# [HOW TO COMPLETE THIS TASK]
Copy every entry word for word. Skip the pictures.

# [DATA FOR PROCESSING]
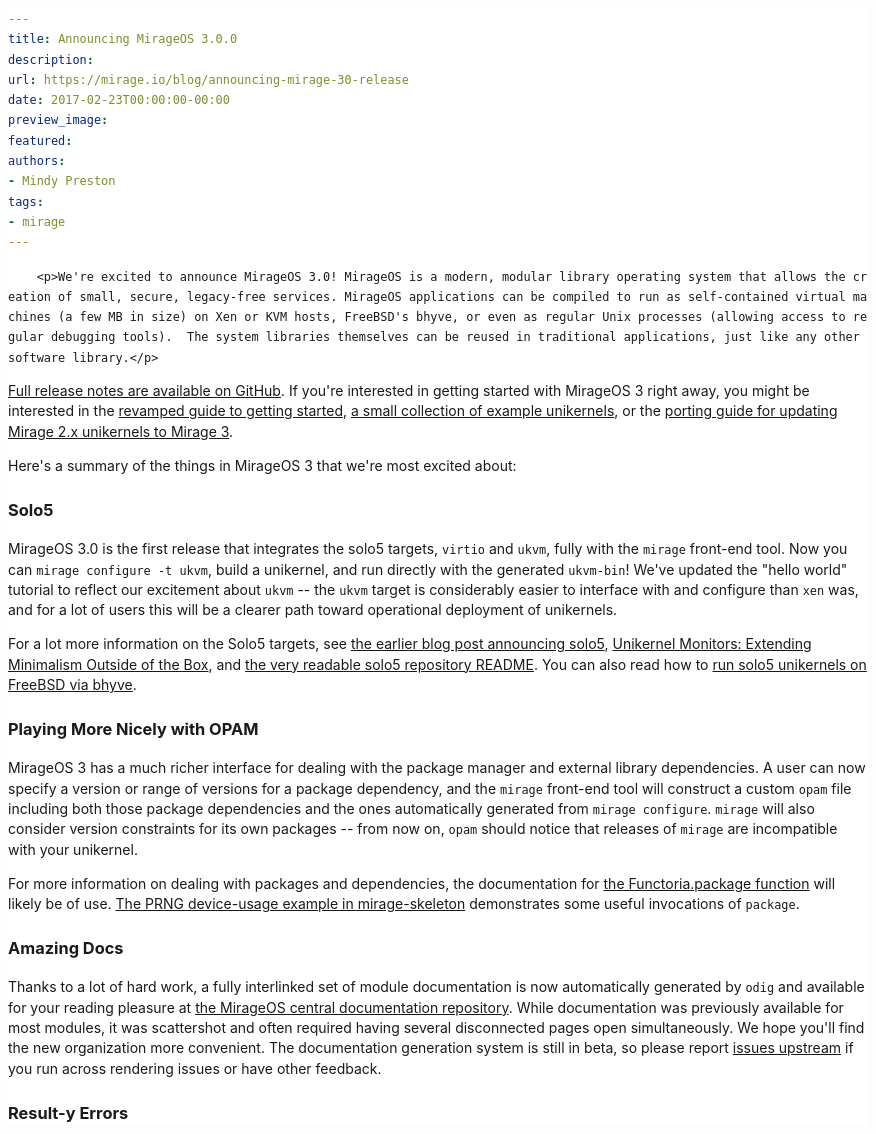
 ```yaml
---
title: Announcing MirageOS 3.0.0
description:
url: https://mirage.io/blog/announcing-mirage-30-release
date: 2017-02-23T00:00:00-00:00
preview_image:
featured:
authors:
- Mindy Preston
tags:
- mirage
---
```



        <p>We're excited to announce MirageOS 3.0! MirageOS is a modern, modular library operating system that allows the creation of small, secure, legacy-free services. MirageOS applications can be compiled to run as self-contained virtual machines (a few MB in size) on Xen or KVM hosts, FreeBSD's bhyve, or even as regular Unix processes (allowing access to regular debugging tools).  The system libraries themselves can be reused in traditional applications, just like any other software library.</p>
<p><a href="https://github.com/mirage/mirage/releases/tag/v3.0.0">Full release notes are available on GitHub</a>.  If you're interested in getting started with MirageOS 3 right away, you might be interested in the <a href="https://mirage.io/docs/hello-world">revamped guide to getting started</a>, <a href="https://github.com/mirage/mirage-skeleton">a small collection of example unikernels</a>, or the <a href="https://mirage.io/docs/mirage2-to-mirage3">porting guide for updating Mirage 2.x unikernels to Mirage 3</a>.</p>
<p>Here's a summary of the things in MirageOS 3 that we're most excited about:</p>
<h3>Solo5</h3>
<p>MirageOS 3.0 is the first release that integrates the solo5 targets, <code>virtio</code> and <code>ukvm</code>, fully with the <code>mirage</code> front-end tool.  Now you can <code>mirage configure -t ukvm</code>, build a unikernel, and run directly with the generated <code>ukvm-bin</code>!  We've updated the &quot;hello world&quot; tutorial to reflect our excitement about <code>ukvm</code> -- the <code>ukvm</code> target is considerably easier to interface with and configure than <code>xen</code> was, and for a lot of users this will be a clearer path toward operational deployment of unikernels.</p>
<p>For a lot more information on the Solo5 targets, see <a href="https://mirage.io/blog/introducing-solo5">the earlier blog post announcing solo5</a>, <a href="https://www.usenix.org/conference/hotcloud16/workshop-program/presentation/williams">Unikernel Monitors: Extending Minimalism Outside of the Box</a>, and <a href="https://github.com/solo5/solo5/tree/master/README.md">the very readable solo5 repository README</a>.  You can also read how to <a href="https://hannes.nqsb.io/Posts/Solo5">run solo5 unikernels on FreeBSD via bhyve</a>.</p>
<h3>Playing More Nicely with OPAM</h3>
<p>MirageOS 3 has a much richer interface for dealing with the package manager and external library dependencies.  A user can now specify a version or range of versions for a package dependency, and the <code>mirage</code> front-end tool will construct a custom <code>opam</code> file including both those package dependencies and the ones automatically generated from <code>mirage configure</code>.  <code>mirage</code> will also consider version constraints for its own packages -- from now on, <code>opam</code> should notice that releases of <code>mirage</code> are incompatible with your unikernel.</p>
<p>For more information on dealing with packages and dependencies, the documentation for <a href="http://docs.mirage.io/functoria/Functoria/index.html#pkg">the Functoria.package function</a> will likely be of use.  <a href="https://github.com/mirage/mirage-skeleton/blob/mirage-dev/device-usage/prng/config.ml">The PRNG device-usage example in mirage-skeleton</a> demonstrates some useful invocations of <code>package</code>.</p>
<h3>Amazing Docs</h3>
<p>Thanks to a lot of hard work, a fully interlinked set of module documentation is now automatically generated by <code>odig</code> and available for your reading pleasure at <a href="http://docs.mirage.io">the MirageOS central documentation repository</a>.  While documentation was previously available for most modules, it was scattershot and often required having several disconnected pages open simultaneously.  We hope you'll find the new organization more convenient.  The documentation generation system is still in beta, so please report <a href="https://github.com/ocaml-doc/odoc/issues">issues upstream</a> if you run across rendering issues or have other feedback.</p>
<h3>Result-y Errors</h3>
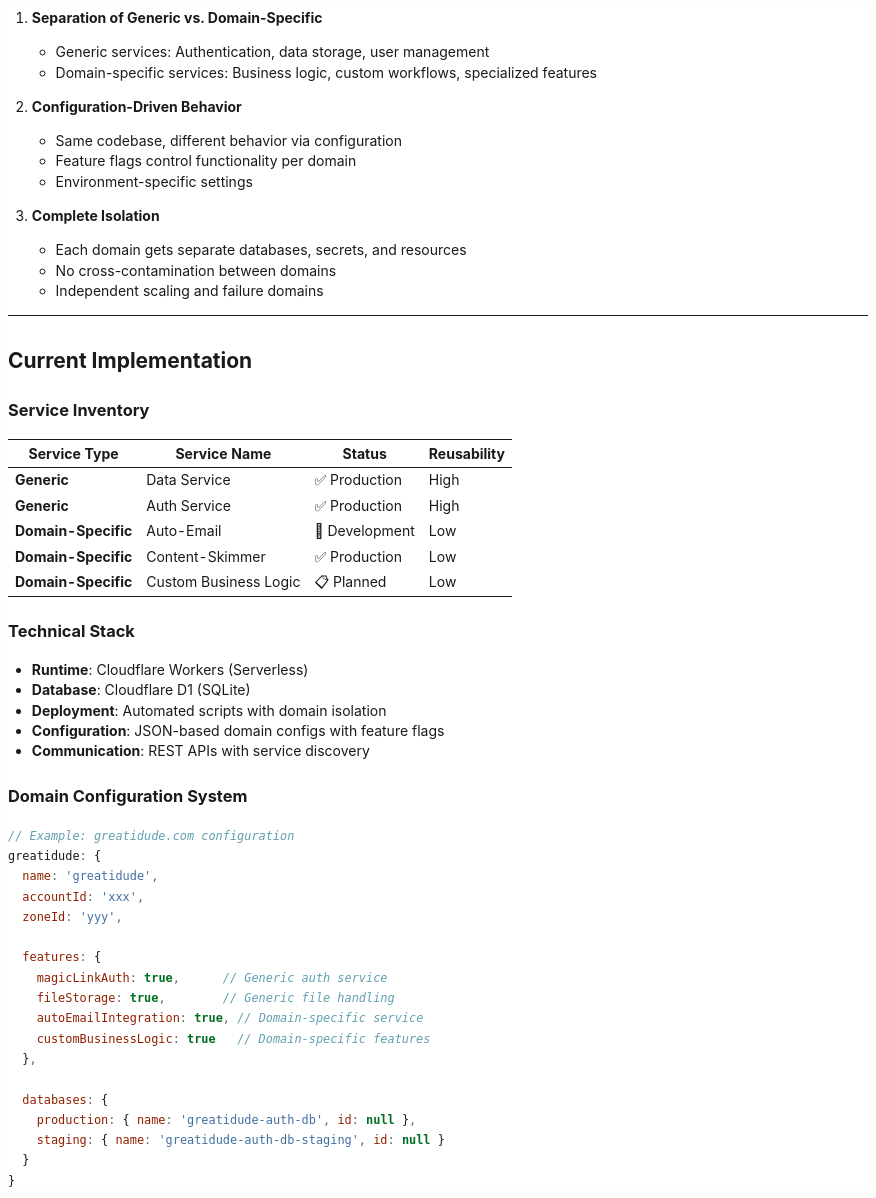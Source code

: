 1. **Separation of Generic vs. Domain-Specific**
   - Generic services: Authentication, data storage, user management
   - Domain-specific services: Business logic, custom workflows, specialized features

2. **Configuration-Driven Behavior**
   - Same codebase, different behavior via configuration
   - Feature flags control functionality per domain
   - Environment-specific settings

3. **Complete Isolation**
   - Each domain gets separate databases, secrets, and resources
   - No cross-contamination between domains
   - Independent scaling and failure domains

---

## Current Implementation

### Service Inventory

| Service Type | Service Name | Status | Reusability |
|-------------|-------------|---------|-------------|
| **Generic** | Data Service | ✅ Production | High |
| **Generic** | Auth Service | ✅ Production | High |
| **Domain-Specific** | Auto-Email | 🚧 Development | Low |
| **Domain-Specific** | Content-Skimmer | ✅ Production | Low |
| **Domain-Specific** | Custom Business Logic | 📋 Planned | Low |

### Technical Stack

- **Runtime**: Cloudflare Workers (Serverless)
- **Database**: Cloudflare D1 (SQLite)
- **Deployment**: Automated scripts with domain isolation
- **Configuration**: JSON-based domain configs with feature flags
- **Communication**: REST APIs with service discovery

### Domain Configuration System

```javascript
// Example: greatidude.com configuration
greatidude: {
  name: 'greatidude',
  accountId: 'xxx',
  zoneId: 'yyy',

  features: {
    magicLinkAuth: true,      // Generic auth service
    fileStorage: true,        // Generic file handling
    autoEmailIntegration: true, // Domain-specific service
    customBusinessLogic: true   // Domain-specific features
  },

  databases: {
    production: { name: 'greatidude-auth-db', id: null },
    staging: { name: 'greatidude-auth-db-staging', id: null }
  }
}
```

# [SOLUTION BELOW]
 ```yaml
---
title: Announcing MirageOS 3.0.0
description:
url: https://mirage.io/blog/announcing-mirage-30-release
date: 2017-02-23T00:00:00-00:00
preview_image:
featured:
authors:
- Mindy Preston
tags:
- mirage
---
```



        <p>We're excited to announce MirageOS 3.0! MirageOS is a modern, modular library operating system that allows the creation of small, secure, legacy-free services. MirageOS applications can be compiled to run as self-contained virtual machines (a few MB in size) on Xen or KVM hosts, FreeBSD's bhyve, or even as regular Unix processes (allowing access to regular debugging tools).  The system libraries themselves can be reused in traditional applications, just like any other software library.</p>
<p><a href="https://github.com/mirage/mirage/releases/tag/v3.0.0">Full release notes are available on GitHub</a>.  If you're interested in getting started with MirageOS 3 right away, you might be interested in the <a href="https://mirage.io/docs/hello-world">revamped guide to getting started</a>, <a href="https://github.com/mirage/mirage-skeleton">a small collection of example unikernels</a>, or the <a href="https://mirage.io/docs/mirage2-to-mirage3">porting guide for updating Mirage 2.x unikernels to Mirage 3</a>.</p>
<p>Here's a summary of the things in MirageOS 3 that we're most excited about:</p>
<h3>Solo5</h3>
<p>MirageOS 3.0 is the first release that integrates the solo5 targets, <code>virtio</code> and <code>ukvm</code>, fully with the <code>mirage</code> front-end tool.  Now you can <code>mirage configure -t ukvm</code>, build a unikernel, and run directly with the generated <code>ukvm-bin</code>!  We've updated the &quot;hello world&quot; tutorial to reflect our excitement about <code>ukvm</code> -- the <code>ukvm</code> target is considerably easier to interface with and configure than <code>xen</code> was, and for a lot of users this will be a clearer path toward operational deployment of unikernels.</p>
<p>For a lot more information on the Solo5 targets, see <a href="https://mirage.io/blog/introducing-solo5">the earlier blog post announcing solo5</a>, <a href="https://www.usenix.org/conference/hotcloud16/workshop-program/presentation/williams">Unikernel Monitors: Extending Minimalism Outside of the Box</a>, and <a href="https://github.com/solo5/solo5/tree/master/README.md">the very readable solo5 repository README</a>.  You can also read how to <a href="https://hannes.nqsb.io/Posts/Solo5">run solo5 unikernels on FreeBSD via bhyve</a>.</p>
<h3>Playing More Nicely with OPAM</h3>
<p>MirageOS 3 has a much richer interface for dealing with the package manager and external library dependencies.  A user can now specify a version or range of versions for a package dependency, and the <code>mirage</code> front-end tool will construct a custom <code>opam</code> file including both those package dependencies and the ones automatically generated from <code>mirage configure</code>.  <code>mirage</code> will also consider version constraints for its own packages -- from now on, <code>opam</code> should notice that releases of <code>mirage</code> are incompatible with your unikernel.</p>
<p>For more information on dealing with packages and dependencies, the documentation for <a href="http://docs.mirage.io/functoria/Functoria/index.html#pkg">the Functoria.package function</a> will likely be of use.  <a href="https://github.com/mirage/mirage-skeleton/blob/mirage-dev/device-usage/prng/config.ml">The PRNG device-usage example in mirage-skeleton</a> demonstrates some useful invocations of <code>package</code>.</p>
<h3>Amazing Docs</h3>
<p>Thanks to a lot of hard work, a fully interlinked set of module documentation is now automatically generated by <code>odig</code> and available for your reading pleasure at <a href="http://docs.mirage.io">the MirageOS central documentation repository</a>.  While documentation was previously available for most modules, it was scattershot and often required having several disconnected pages open simultaneously.  We hope you'll find the new organization more convenient.  The documentation generation system is still in beta, so please report <a href="https://github.com/ocaml-doc/odoc/issues">issues upstream</a> if you run across rendering issues or have other feedback.</p>
<h3>Result-y Errors</h3>
Source code

: 1. **Separation of Generic vs. Domain-Specific**
   - Generic services: Authentication, data storage, user management
   - Domain-specific services: Business logic, custom workflows, specialized features

2. **Configuration-Driven Behavior**
   - Same codebase, different behavior via configuration
   - Feature flags control functionality per domain
   - Environment-specific settings

3. **Complete Isolation**
   - Each domain gets separate databases, secrets, and resources
   - No cross-contamination between domains
   - Independent scaling and failure domains

---

## Current Implementation

### Service Inventory

| Service Type | Service Name | Status | Reusability |
|-------------|-------------|---------|-------------|
| **Generic** | Data Service | ✅ Production | High |
| **Generic** | Auth Service | ✅ Production | High |
| **Domain-Specific** | Auto-Email | 🚧 Development | Low |
| **Domain-Specific** | Content-Skimmer | ✅ Production | Low |
| **Domain-Specific** | Custom Business Logic | 📋 Planned | Low |

### Technical Stack

- **Runtime**: Cloudflare Workers (Serverless)
- **Database**: Cloudflare D1 (SQLite)
- **Deployment**: Automated scripts with domain isolation
- **Configuration**: JSON-based domain configs with feature flags
- **Communication**: REST APIs with service discovery

### Domain Configuration System

```javascript
// Example: greatidude.com configuration
greatidude: {
  name: 'greatidude',
  accountId: 'xxx',
  zoneId: 'yyy',

  features: {
    magicLinkAuth: true,      // Generic auth service
    fileStorage: true,        // Generic file handling
    autoEmailIntegration: true, // Domain-specific service
    customBusinessLogic: true   // Domain-specific features
  },

  databases: {
    production: { name: 'greatidude-auth-db', id: null },
    staging: { name: 'greatidude-auth-db-staging', id: null }
  }
}
```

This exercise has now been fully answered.